╭─ SUPPLIED MATERIAL

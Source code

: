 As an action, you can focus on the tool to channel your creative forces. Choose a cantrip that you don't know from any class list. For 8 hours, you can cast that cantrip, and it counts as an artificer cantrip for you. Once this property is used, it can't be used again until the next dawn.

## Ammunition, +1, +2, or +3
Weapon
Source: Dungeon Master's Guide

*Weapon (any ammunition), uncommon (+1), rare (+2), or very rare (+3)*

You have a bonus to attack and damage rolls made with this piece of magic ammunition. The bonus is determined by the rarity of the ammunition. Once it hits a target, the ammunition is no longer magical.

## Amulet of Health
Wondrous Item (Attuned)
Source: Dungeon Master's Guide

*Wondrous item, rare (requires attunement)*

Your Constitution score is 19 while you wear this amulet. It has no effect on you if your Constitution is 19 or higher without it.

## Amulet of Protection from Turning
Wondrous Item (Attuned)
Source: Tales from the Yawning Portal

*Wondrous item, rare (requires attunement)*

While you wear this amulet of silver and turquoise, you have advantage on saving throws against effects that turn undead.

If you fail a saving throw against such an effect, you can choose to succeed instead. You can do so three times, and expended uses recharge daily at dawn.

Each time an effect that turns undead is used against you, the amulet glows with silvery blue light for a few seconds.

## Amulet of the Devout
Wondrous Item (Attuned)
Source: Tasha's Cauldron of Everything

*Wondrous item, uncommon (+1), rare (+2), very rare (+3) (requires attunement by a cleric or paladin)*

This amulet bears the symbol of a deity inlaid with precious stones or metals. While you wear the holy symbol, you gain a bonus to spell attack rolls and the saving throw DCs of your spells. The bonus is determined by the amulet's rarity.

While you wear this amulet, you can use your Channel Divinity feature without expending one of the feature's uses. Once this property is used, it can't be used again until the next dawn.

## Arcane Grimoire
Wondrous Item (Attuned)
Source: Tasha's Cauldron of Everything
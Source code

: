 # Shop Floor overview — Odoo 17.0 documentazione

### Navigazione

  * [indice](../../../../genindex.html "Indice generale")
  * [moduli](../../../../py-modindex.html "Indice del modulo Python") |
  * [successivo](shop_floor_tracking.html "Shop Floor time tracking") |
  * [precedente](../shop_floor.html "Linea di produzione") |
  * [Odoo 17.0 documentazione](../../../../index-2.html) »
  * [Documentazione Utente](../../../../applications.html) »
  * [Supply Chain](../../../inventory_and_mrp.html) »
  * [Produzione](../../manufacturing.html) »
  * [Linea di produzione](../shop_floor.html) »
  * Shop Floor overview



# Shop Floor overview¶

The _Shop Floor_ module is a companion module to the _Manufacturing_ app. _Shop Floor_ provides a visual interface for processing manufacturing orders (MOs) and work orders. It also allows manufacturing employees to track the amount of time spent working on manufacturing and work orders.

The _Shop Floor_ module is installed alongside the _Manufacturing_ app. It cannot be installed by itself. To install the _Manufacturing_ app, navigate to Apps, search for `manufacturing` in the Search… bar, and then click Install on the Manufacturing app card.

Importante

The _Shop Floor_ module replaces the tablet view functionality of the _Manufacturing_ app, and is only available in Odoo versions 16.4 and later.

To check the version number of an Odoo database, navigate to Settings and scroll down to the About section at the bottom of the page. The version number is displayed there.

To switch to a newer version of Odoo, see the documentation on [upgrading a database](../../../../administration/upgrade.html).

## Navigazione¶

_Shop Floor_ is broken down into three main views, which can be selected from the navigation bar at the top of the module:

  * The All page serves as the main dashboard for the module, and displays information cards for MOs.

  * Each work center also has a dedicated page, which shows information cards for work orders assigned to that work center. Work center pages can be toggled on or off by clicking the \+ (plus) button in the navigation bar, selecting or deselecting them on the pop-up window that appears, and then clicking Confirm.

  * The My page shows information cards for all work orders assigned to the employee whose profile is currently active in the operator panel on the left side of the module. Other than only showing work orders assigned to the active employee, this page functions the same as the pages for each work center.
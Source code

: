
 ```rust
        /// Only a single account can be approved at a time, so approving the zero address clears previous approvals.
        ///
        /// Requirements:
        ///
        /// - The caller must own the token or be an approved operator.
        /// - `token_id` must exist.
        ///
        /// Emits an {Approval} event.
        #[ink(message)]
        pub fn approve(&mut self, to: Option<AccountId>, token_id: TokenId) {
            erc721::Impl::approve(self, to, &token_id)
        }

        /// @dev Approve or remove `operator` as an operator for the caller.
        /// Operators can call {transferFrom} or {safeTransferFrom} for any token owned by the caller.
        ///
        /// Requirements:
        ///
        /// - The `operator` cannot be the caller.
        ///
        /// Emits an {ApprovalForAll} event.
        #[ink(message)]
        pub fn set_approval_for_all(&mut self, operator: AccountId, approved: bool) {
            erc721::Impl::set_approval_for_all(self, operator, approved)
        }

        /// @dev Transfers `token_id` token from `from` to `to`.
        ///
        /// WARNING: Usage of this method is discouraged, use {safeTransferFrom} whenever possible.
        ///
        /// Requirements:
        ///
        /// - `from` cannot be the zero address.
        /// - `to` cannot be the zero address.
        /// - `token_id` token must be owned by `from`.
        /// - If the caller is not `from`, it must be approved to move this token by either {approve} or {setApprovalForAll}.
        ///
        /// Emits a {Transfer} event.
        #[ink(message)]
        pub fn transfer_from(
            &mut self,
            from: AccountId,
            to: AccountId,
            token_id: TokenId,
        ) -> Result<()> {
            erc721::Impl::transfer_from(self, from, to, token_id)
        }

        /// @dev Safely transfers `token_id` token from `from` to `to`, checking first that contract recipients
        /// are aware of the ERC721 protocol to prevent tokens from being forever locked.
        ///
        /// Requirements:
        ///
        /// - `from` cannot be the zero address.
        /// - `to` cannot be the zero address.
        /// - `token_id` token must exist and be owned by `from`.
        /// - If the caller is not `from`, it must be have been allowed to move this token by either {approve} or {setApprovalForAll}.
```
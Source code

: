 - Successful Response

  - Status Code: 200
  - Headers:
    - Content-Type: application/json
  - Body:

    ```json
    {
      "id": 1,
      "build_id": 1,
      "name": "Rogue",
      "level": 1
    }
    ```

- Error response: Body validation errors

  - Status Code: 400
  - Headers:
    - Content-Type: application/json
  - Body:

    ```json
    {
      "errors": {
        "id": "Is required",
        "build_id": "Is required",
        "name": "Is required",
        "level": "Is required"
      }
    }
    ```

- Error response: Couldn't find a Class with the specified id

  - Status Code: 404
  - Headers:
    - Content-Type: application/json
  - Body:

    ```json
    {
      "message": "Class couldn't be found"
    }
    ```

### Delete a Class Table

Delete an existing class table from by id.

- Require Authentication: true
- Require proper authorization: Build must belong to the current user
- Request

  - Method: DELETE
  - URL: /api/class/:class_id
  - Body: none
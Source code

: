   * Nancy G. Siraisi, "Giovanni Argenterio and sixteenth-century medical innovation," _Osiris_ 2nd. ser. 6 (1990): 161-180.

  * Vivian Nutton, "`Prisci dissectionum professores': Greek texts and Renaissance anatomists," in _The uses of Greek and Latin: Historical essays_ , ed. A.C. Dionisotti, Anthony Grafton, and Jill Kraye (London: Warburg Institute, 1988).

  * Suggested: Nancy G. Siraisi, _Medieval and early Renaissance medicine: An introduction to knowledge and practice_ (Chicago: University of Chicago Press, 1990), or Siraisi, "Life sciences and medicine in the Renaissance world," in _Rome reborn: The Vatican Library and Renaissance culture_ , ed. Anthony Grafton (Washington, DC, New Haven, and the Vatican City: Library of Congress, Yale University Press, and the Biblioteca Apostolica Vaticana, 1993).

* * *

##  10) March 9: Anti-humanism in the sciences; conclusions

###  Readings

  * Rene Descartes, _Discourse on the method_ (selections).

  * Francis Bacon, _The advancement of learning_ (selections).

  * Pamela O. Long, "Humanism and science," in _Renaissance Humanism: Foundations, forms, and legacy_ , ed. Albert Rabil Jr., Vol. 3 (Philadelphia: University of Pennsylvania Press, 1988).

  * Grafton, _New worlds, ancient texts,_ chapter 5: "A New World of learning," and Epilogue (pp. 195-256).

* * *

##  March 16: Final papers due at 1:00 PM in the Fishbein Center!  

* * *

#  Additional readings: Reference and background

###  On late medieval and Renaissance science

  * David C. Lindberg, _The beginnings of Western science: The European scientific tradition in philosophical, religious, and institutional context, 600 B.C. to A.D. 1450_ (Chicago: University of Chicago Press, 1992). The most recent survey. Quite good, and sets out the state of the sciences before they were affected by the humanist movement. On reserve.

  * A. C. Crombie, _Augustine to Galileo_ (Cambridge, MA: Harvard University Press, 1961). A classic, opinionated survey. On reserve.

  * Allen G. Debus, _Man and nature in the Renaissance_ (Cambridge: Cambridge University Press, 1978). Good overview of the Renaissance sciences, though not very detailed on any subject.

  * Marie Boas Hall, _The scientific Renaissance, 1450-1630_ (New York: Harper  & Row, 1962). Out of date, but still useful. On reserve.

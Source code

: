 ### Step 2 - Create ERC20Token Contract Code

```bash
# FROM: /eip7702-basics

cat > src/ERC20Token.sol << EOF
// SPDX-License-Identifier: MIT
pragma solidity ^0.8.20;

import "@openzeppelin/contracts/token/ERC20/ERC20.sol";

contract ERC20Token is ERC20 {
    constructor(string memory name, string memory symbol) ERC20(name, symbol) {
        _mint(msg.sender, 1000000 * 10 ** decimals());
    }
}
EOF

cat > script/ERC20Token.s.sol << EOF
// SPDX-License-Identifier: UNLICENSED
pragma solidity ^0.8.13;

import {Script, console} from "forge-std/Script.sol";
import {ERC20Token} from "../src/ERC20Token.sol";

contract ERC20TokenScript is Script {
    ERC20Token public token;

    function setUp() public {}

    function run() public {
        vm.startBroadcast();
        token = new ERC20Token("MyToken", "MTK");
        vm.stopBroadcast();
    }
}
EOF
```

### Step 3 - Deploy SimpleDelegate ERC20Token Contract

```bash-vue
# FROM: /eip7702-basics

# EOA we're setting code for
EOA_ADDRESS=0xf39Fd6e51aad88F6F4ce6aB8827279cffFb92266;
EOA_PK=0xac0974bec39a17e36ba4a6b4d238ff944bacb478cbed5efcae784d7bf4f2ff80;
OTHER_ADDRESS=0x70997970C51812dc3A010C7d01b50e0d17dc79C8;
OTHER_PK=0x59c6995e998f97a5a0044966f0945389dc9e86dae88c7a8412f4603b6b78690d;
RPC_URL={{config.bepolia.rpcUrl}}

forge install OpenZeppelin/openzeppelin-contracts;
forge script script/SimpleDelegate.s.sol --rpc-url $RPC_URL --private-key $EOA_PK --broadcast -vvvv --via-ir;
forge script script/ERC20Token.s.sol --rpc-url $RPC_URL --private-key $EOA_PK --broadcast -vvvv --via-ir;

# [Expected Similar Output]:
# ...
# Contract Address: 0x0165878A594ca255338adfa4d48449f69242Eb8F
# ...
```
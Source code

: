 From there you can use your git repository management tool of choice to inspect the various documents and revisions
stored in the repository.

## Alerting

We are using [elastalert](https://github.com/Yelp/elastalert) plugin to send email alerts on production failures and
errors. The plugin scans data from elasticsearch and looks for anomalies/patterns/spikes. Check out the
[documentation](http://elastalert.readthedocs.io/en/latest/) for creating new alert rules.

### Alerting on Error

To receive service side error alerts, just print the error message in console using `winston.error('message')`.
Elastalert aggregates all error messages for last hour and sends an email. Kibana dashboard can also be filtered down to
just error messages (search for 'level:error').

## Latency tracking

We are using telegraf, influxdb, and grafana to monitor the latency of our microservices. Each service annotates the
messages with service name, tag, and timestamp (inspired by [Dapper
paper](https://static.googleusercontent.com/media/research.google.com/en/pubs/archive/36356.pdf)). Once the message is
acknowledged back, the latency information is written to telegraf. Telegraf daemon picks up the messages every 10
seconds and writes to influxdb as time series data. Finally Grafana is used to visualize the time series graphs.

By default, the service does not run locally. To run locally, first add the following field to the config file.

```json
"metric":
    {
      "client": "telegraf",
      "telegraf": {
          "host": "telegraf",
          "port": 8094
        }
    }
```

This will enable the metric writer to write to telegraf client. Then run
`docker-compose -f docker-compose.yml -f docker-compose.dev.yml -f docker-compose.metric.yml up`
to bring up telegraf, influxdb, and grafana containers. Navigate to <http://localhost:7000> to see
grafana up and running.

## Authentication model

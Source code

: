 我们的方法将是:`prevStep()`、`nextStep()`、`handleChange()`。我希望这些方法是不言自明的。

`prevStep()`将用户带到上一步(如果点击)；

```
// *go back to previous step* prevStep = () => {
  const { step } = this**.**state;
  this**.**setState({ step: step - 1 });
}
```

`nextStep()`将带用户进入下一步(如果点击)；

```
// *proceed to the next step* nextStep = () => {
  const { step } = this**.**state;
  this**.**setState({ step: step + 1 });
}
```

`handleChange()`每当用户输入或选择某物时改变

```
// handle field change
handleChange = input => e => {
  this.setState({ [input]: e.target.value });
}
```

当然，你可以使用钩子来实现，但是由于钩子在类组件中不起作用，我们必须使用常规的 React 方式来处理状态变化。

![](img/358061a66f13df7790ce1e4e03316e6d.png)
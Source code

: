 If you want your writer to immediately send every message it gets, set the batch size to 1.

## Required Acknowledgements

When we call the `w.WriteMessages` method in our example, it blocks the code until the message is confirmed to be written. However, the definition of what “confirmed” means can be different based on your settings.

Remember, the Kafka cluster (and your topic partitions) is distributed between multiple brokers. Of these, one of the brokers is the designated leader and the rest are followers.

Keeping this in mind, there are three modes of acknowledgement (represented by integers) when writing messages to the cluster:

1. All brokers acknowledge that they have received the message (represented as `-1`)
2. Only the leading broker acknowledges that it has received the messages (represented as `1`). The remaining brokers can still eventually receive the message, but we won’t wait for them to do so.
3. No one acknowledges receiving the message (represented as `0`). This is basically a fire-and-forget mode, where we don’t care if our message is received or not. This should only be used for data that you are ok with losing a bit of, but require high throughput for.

╰─

[REQUIREMENT]
Using the entries above, find all lines with "install". Copy them.

[RESPONSE TO THIS EXERCISE]
The _Shop Floor_ module is installed alongside the _Manufacturing_ app. It cannot be installed by itself. To install the _Manufacturing_ app, navigate to Apps, search for `manufacturing` in the Search… bar, and then click Install on the Manufacturing app card.
forge install OpenZeppelin/openzeppelin-contracts;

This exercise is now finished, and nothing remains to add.